Wenn ich eine Computersimulation mit 100 000 Gewinnspielen durchführe, bei denen A zwei Ziffern zu Anfang wählt (gleiche oder verschiedene), den Rest aber zufällig (R und k), so erhalte ich für A und B das Gewinnverhältnis 1:1,92 bei einer Länge von 8 Zeichen für die Gewinnsequenz, das sich dann mit Verkürzung der Gewinnsequenz bis auf 1:1 (bei Länge 3) verschlechtert, wenn B NICHT mit dem Inversen der 2. Ziffer von A beginnt.

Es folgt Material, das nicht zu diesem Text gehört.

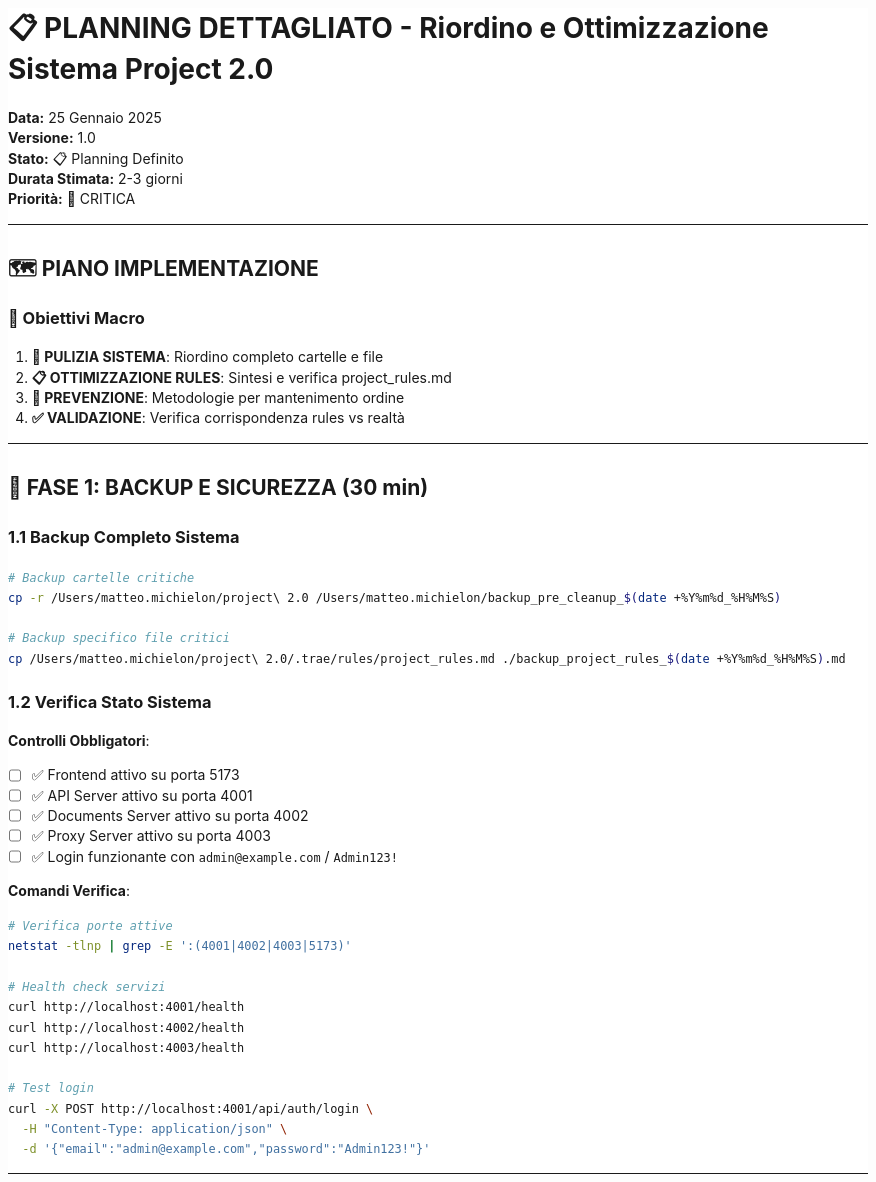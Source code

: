 # 📋 PLANNING DETTAGLIATO - Riordino e Ottimizzazione Sistema Project 2.0

**Data:** 25 Gennaio 2025  
**Versione:** 1.0  
**Stato:** 📋 Planning Definito  
**Durata Stimata:** 2-3 giorni  
**Priorità:** 🔴 CRITICA

---

## 🗺️ PIANO IMPLEMENTAZIONE

### 🎯 Obiettivi Macro
1. **🧹 PULIZIA SISTEMA**: Riordino completo cartelle e file
2. **📋 OTTIMIZZAZIONE RULES**: Sintesi e verifica project_rules.md
3. **🔧 PREVENZIONE**: Metodologie per mantenimento ordine
4. **✅ VALIDAZIONE**: Verifica corrispondenza rules vs realtà

---

## 🔧 FASE 1: BACKUP E SICUREZZA (30 min)

### 1.1 Backup Completo Sistema
```bash
# Backup cartelle critiche
cp -r /Users/matteo.michielon/project\ 2.0 /Users/matteo.michielon/backup_pre_cleanup_$(date +%Y%m%d_%H%M%S)

# Backup specifico file critici
cp /Users/matteo.michielon/project\ 2.0/.trae/rules/project_rules.md ./backup_project_rules_$(date +%Y%m%d_%H%M%S).md
```

### 1.2 Verifica Stato Sistema
**Controlli Obbligatori**:
- [ ] ✅ Frontend attivo su porta 5173
- [ ] ✅ API Server attivo su porta 4001
- [ ] ✅ Documents Server attivo su porta 4002
- [ ] ✅ Proxy Server attivo su porta 4003
- [ ] ✅ Login funzionante con `admin@example.com` / `Admin123!`

**Comandi Verifica**:
```bash
# Verifica porte attive
netstat -tlnp | grep -E ':(4001|4002|4003|5173)'

# Health check servizi
curl http://localhost:4001/health
curl http://localhost:4002/health
curl http://localhost:4003/health

# Test login
curl -X POST http://localhost:4001/api/auth/login \
  -H "Content-Type: application/json" \
  -d '{"email":"admin@example.com","password":"Admin123!"}'
```

---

Dies ist allerdings oben nicht berechnet worden und dient nur zur Abrundung des Gesamtbildes.
Wenn B nun mit dem Inversen der 2. Ziffer von A beginnt, passiert Folgendes:
Bei verschiedenen Anfangsziffern von A ist das Gewinnverhältnis unabhängig von der Sequenzlänge ca. 1:2 in Übereinstimmung mit der Theorie.
Wenn ich aber für A zwei gleiche Ziffern wähle, so erhalte ich für Gewinnsequenzen der Länge 8 aber nur das Verhältnis 1:2,18 statt 1:6, das sich dann zwar mit zunehmender Kürze (bis auf Länge 3 der Gewinnsequenz) bis auf ein Verhältnis von 1:4,3 verbessert, aber nie 1:6 wird.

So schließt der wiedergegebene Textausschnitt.